**WHAT YOU WILL DO:** The listing below is to be reproduced in full, exactly as given.

**STORED DATA:**
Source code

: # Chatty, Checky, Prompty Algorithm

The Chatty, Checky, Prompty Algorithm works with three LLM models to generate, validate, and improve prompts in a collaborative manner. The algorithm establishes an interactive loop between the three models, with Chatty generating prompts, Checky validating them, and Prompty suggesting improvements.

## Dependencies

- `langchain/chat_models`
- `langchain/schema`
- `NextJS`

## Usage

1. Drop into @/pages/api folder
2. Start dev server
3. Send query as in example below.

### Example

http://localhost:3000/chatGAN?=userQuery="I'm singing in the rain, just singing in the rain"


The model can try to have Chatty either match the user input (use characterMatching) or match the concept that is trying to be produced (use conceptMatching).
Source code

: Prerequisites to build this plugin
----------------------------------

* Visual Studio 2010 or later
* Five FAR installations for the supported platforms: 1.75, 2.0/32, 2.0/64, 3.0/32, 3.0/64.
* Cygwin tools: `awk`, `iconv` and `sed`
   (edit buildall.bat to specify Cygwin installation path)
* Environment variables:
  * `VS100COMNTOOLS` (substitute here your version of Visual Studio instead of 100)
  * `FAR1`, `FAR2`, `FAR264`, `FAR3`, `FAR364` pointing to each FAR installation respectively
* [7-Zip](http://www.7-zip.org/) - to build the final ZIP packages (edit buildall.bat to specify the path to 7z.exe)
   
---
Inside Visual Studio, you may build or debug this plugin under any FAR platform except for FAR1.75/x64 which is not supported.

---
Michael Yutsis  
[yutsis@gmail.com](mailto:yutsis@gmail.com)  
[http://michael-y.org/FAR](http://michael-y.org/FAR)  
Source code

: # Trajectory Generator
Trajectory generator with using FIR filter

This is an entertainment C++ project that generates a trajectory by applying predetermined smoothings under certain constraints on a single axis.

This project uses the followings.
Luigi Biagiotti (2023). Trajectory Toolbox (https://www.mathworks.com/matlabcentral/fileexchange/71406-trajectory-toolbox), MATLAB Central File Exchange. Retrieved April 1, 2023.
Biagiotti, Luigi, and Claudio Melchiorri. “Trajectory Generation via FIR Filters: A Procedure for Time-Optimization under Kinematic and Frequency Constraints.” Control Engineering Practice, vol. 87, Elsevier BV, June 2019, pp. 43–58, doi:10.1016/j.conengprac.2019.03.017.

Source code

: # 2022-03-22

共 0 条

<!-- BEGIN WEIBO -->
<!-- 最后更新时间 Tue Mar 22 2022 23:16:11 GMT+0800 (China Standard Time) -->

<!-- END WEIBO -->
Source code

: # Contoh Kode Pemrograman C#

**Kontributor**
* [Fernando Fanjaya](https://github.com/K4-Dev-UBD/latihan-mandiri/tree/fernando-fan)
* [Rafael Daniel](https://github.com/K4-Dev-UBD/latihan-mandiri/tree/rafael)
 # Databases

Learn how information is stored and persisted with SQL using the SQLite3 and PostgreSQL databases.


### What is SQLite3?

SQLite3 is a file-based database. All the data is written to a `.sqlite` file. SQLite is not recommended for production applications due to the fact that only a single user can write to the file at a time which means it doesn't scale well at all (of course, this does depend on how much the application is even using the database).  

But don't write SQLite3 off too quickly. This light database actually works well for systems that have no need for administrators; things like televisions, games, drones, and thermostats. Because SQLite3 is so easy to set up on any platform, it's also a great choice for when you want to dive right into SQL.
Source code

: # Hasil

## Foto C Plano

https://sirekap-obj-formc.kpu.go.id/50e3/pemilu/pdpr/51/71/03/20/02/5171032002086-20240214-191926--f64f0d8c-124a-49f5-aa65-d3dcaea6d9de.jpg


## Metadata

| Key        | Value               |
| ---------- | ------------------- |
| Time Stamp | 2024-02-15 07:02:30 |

**EXERCISE RESPONSE:**
Source code

: # Chatty, Checky, Prompty Algorithm

The Chatty, Checky, Prompty Algorithm works with three LLM models to generate, validate, and improve prompts in a collaborative manner. The algorithm establishes an interactive loop between the three models, with Chatty generating prompts, Checky validating them, and Prompty suggesting improvements.

## Dependencies

- `langchain/chat_models`
- `langchain/schema`
- `NextJS`

## Usage

1. Drop into @/pages/api folder
2. Start dev server
3. Send query as in example below.

### Example

http://localhost:3000/chatGAN?=userQuery="I'm singing in the rain, just singing in the rain"


The model can try to have Chatty either match the user input (use characterMatching) or match the concept that is trying to be produced (use conceptMatching).
Source code

: Prerequisites to build this plugin
----------------------------------

* Visual Studio 2010 or later
* Five FAR installations for the supported platforms: 1.75, 2.0/32, 2.0/64, 3.0/32, 3.0/64.
* Cygwin tools: `awk`, `iconv` and `sed`
   (edit buildall.bat to specify Cygwin installation path)
* Environment variables:
  * `VS100COMNTOOLS` (substitute here your version of Visual Studio instead of 100)
  * `FAR1`, `FAR2`, `FAR264`, `FAR3`, `FAR364` pointing to each FAR installation respectively
* [7-Zip](http://www.7-zip.org/) - to build the final ZIP packages (edit buildall.bat to specify the path to 7z.exe)
   
---
Inside Visual Studio, you may build or debug this plugin under any FAR platform except for FAR1.75/x64 which is not supported.

---
Michael Yutsis  
[yutsis@gmail.com](mailto:yutsis@gmail.com)  
[http://michael-y.org/FAR](http://michael-y.org/FAR)  
Source code

: # Trajectory Generator
Trajectory generator with using FIR filter

This is an entertainment C++ project that generates a trajectory by applying predetermined smoothings under certain constraints on a single axis.

This project uses the followings.
Luigi Biagiotti (2023). Trajectory Toolbox (https://www.mathworks.com/matlabcentral/fileexchange/71406-trajectory-toolbox), MATLAB Central File Exchange. Retrieved April 1, 2023.
Biagiotti, Luigi, and Claudio Melchiorri. “Trajectory Generation via FIR Filters: A Procedure for Time-Optimization under Kinematic and Frequency Constraints.” Control Engineering Practice, vol. 87, Elsevier BV, June 2019, pp. 43–58, doi:10.1016/j.conengprac.2019.03.017.

Source code

: # 2022-03-22

共 0 条

<!-- BEGIN WEIBO -->
<!-- 最后更新时间 Tue Mar 22 2022 23:16:11 GMT+0800 (China Standard Time) -->

<!-- END WEIBO -->
Source code

: # Contoh Kode Pemrograman C#

**Kontributor**
* [Fernando Fanjaya](https://github.com/K4-Dev-UBD/latihan-mandiri/tree/fernando-fan)
* [Rafael Daniel](https://github.com/K4-Dev-UBD/latihan-mandiri/tree/rafael)
 # Databases

Learn how information is stored and persisted with SQL using the SQLite3 and PostgreSQL databases.


### What is SQLite3?

SQLite3 is a file-based database. All the data is written to a `.sqlite` file. SQLite is not recommended for production applications due to the fact that only a single user can write to the file at a time which means it doesn't scale well at all (of course, this does depend on how much the application is even using the database).  

But don't write SQLite3 off too quickly. This light database actually works well for systems that have no need for administrators; things like televisions, games, drones, and thermostats. Because SQLite3 is so easy to set up on any platform, it's also a great choice for when you want to dive right into SQL.
Source code

: # Hasil

## Foto C Plano

https://sirekap-obj-formc.kpu.go.id/50e3/pemilu/pdpr/51/71/03/20/02/5171032002086-20240214-191926--f64f0d8c-124a-49f5-aa65-d3dcaea6d9de.jpg


## Metadata

| Key        | Value               |
| ---------- | ------------------- |
| Time Stamp | 2024-02-15 07:02:30 |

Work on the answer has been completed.